It’s Show Time: AWS Polly Vs Google Cloud Text-To-Speech

Francesco Malatesta
Francesco Codes
Published in
4 min readApr 11, 2018

This is the english “translation” of an article I wrote for my blog. You can find the original on francesco.codes. Credits to Luca Matteis for the proofreading and Alessio Biancalana for various advices.

A few months ago I launched a little side-project / experiment, cryptoaud.io. Basically it’s a news aggregator for the cryptocurrency world that creates an audio version of every crawled article digest, using the AWS Polly text-to-speech technology APIs. Idea: listen to the news instead of reading it.

Such waves, much spectrum.

I always try to keep myself updated about new stuff in text-to-speech technology because I think it’s one of the most interesting fields in information technology. When I stumbled upon AWS Polly I was really amazed about how well it does the job.

Then it happened: I was in the middle of my morning session of news reading and an article on TheVerge totally captured my attention. Google just released a new cloud service for text-to-speech.

Guess the name? Google Cloud Text-to-Speech.
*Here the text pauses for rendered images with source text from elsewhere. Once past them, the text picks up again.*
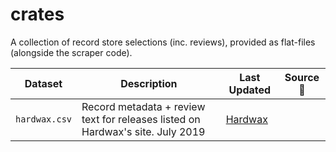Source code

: # crates

<!-- badges: start -->
<!-- badges: end -->

A collection of record store selections (inc. reviews), provided as flat-files (alongside the scraper code).

Dataset | Description| Last Updated | Source :link:
-----|--------|-----|-----
`hardwax.csv` | Record metadata + review text for releases listed on Hardwax's site. July 2019 | [Hardwax](https://hardwax.com/)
Wow.

Apart from the name originality, I had to try it.

So here I am: in this article I will show you:

  • what this new service does, and how;
  • a quick comparison with AWS Polly;
  • a first basic implementation in PHP;

What is Google Cloud Text-to-Speech / First Test

Let’s see what Google Cloud Text-to-Speech does and what impressed me most in terms of what I was searching for:

  • creation of more natural-like interaction if compared to its competitors, thanks as it has WaveNet under the hood;
  • everything can be done by using some dedicated REST APIs;
  • an interesting pricing model, the service starts with a one milion characters free tier. After that, you pay $16 for the next milion, and so on. The price goes down to $4 for non-WaveNet voices (not interested);

On the Cloud Text-to-Speech project home page you can find a form to test its power. So, I went to one of my sources (Cointelegraph) and picked up a paragraph from the latest article.

“Cisco, a worldwide leader in IT and networking, is developing a method of confidential group communications based on Blockchain technology, according to a patent application released by the US Patent and Trademark Office (USPTO) March 29.”

I put it in the form and clicked on “Speak It”.

Here’s the AWS Polly Version.

Here’s the Cloud Text-to-Speech Version.

There’s nothing much to say: you can easily feel the difference. It’s not just about the result: the file size is ~90kB for Polly audio file, ~750kB for the Cloud TTS one. Obviously you can optimize many parameters in the process but this is what you get with the simplest API call.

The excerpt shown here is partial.